While the state did pass Props 51, 55, 56 and 58, there is a lot of work to do at the state level. Here is a list of education-related state bills currently making their way through the legislature to specifically address the looming teacher shortage and a link to an article from California School Boards Association describing the history of education funding in our state:
(Pavley, D-Agoura Hills)
Assumption Program of Loans for Education
This bill was introduced last year and passed the Senate. The bill would reinstate and improve the Assumption Program of Loans for Education, or APLE program. In existing law, the program forgives up to $11,000 of college loan debt for a person who teaches for four consecutive years, with additional loan forgiveness for those teaching in specific subject areas and certain schools. CSBA supported the bill.
The loan assumption language was removed from the bill with the August 19 set of amendments. The bill now deals with the Public Utilities Commission.
(Liu, D- La Cañada Flintridge)
California Center on Teaching Careers
This bill would re-establish the state’s CalTeach program to help recruit individuals into the teaching profession. CSBA has taken a support position on the bill.
The program was re-established through the 2016-17 enacted State Budget. 2016-17
Funding: The budget allocated $5 million in one-time Proposition 98 funding for the program.
(Allen, D-Santa Monica)
California Teacher Corps Act of 2016
This bill would make grants available to individual and consortia of local educational agencies to help establish and maintain school-based teacher preparation residency programs. A prospective teacher would teach alongside an experienced mentor teacher while receiving teacher training in a credentialing program at an institution of higher education. The bill is supported by CSBA.
The bill was held on the Assembly Appropriations Committee suspense file.
(Leno, D-San Francisco)
Teacher Housing Act of 2016
This bill would authorize a school district to establish and implement programs that address the housing needs of teachers and school district employees who face challenges in securing affordable housing.
The bill was approved by the Legislature and has been sent to the Governor for his consideration.

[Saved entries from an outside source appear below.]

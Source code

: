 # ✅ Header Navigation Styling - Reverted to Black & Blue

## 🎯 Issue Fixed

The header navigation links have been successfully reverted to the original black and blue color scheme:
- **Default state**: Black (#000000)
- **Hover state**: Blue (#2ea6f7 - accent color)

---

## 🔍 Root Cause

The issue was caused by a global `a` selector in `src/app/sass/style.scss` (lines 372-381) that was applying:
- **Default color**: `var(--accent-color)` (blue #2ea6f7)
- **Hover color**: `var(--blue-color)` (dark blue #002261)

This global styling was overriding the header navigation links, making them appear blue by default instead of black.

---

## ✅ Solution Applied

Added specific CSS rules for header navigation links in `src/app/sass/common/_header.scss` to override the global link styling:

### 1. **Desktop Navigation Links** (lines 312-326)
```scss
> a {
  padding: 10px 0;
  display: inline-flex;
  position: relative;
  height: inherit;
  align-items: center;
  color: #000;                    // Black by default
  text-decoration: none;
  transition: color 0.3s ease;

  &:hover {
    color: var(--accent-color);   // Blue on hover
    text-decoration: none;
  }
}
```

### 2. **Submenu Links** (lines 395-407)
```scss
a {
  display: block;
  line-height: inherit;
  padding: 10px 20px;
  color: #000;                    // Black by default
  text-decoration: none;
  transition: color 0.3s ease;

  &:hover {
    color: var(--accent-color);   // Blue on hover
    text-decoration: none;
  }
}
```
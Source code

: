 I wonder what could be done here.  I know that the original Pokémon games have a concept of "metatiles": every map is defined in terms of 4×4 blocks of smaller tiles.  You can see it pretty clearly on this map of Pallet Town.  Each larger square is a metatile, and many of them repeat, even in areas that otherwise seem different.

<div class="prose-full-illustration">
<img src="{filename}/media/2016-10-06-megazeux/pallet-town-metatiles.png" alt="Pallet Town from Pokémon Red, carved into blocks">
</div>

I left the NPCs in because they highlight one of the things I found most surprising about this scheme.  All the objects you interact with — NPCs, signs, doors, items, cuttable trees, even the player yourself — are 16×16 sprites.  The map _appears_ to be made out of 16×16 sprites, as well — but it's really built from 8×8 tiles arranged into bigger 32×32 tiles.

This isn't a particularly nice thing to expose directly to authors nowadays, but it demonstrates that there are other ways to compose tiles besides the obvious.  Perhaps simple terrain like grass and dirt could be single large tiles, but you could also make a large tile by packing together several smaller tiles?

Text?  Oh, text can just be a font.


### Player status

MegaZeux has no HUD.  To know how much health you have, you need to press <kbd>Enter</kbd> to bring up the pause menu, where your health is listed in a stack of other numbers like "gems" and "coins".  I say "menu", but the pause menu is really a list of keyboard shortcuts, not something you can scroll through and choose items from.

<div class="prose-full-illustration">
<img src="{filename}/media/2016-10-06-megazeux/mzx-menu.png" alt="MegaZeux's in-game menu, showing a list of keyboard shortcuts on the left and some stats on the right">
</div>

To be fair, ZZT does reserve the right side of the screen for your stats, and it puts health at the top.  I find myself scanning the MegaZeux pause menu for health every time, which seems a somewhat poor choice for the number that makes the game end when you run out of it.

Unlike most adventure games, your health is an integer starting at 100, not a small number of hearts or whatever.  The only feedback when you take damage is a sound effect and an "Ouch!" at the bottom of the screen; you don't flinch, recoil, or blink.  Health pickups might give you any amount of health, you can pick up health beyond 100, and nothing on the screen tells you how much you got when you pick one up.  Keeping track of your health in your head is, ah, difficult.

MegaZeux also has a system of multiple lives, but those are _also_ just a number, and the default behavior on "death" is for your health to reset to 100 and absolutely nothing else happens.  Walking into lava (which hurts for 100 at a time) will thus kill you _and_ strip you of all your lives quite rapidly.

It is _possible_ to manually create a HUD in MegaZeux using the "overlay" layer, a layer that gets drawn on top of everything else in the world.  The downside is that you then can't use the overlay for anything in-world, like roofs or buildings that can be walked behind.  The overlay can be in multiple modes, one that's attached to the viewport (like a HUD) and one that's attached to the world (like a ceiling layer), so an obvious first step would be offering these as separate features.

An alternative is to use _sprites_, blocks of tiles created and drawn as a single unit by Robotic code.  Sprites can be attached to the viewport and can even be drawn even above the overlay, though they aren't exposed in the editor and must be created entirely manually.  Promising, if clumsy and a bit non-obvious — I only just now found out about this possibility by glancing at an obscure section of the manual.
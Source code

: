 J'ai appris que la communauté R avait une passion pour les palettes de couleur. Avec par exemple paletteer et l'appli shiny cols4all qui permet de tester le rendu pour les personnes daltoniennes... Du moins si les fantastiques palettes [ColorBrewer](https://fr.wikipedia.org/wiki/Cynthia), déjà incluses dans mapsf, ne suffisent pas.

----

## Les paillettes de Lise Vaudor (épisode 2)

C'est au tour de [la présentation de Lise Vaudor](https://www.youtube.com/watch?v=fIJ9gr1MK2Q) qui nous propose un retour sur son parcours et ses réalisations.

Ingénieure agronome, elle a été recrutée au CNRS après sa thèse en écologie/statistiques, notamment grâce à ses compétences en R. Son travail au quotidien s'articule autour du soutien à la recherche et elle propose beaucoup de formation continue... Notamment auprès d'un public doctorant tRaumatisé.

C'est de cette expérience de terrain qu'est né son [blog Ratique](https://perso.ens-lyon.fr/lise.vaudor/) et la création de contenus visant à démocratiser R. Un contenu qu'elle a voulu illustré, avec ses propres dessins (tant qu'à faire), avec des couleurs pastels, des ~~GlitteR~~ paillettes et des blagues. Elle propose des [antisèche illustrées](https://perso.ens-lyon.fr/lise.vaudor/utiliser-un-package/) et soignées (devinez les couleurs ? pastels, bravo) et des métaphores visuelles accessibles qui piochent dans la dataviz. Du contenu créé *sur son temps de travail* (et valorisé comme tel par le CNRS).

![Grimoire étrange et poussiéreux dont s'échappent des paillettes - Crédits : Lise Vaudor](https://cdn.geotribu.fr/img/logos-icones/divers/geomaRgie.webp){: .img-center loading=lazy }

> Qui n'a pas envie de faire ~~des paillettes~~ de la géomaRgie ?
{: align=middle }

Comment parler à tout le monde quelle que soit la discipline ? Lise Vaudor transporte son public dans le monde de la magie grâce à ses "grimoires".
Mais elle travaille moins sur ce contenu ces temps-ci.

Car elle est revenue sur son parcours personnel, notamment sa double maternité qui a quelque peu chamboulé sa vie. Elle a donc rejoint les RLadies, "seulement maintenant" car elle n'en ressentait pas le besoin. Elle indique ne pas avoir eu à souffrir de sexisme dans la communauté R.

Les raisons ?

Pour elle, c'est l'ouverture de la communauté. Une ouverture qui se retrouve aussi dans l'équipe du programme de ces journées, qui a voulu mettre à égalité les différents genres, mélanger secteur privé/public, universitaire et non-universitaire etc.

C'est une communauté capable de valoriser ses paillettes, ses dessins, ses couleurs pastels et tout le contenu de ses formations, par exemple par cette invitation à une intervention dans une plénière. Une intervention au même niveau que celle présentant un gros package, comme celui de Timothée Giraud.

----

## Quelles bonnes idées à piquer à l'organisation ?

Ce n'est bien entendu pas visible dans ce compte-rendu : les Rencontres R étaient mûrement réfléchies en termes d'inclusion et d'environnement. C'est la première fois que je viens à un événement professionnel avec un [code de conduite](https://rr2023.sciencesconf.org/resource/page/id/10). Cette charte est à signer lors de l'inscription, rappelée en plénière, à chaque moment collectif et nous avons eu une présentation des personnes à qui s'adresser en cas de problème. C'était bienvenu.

Four-year Integrated Teacher Credential Programs
The intent of this bill is to incentivize the creation of teacher preparation programs where students earn a baccalaureate degree and a teaching credential concurrently within four years, including student teaching. The bill creates a grant program for one-time funding to postsecondary institutions. The program will be administrated by the Commission on Teacher Credentialing, with a total of 40, one-year grants available in the amount of $250,000 each.
The program was established through the 2016-17 enacted State Budget. 2016-17 Funding: The budget allocated one-time funding of $10 million from the General Fund.
School Employee Teacher Credentialing Program
The bill would require the CTC to issue a request for proposals to all school districts and county offices to seek funding for a new classified employee teaching credentialing program. The new program is designed to address shortages areas in kindergarten and grades 1 to 12, where the existing program focused only on K through 3rd grade. Applicants will receive grants up to $4,000 per participant, per year; up from $3,500 in the existing program. The author intends to provide grants for up to 1,000 new participants per year.
The program was established through the 2016-17 enacted State Budget. 2016-17 Funding: The budget included $20 million in one-time Proposition 98 funding for the program.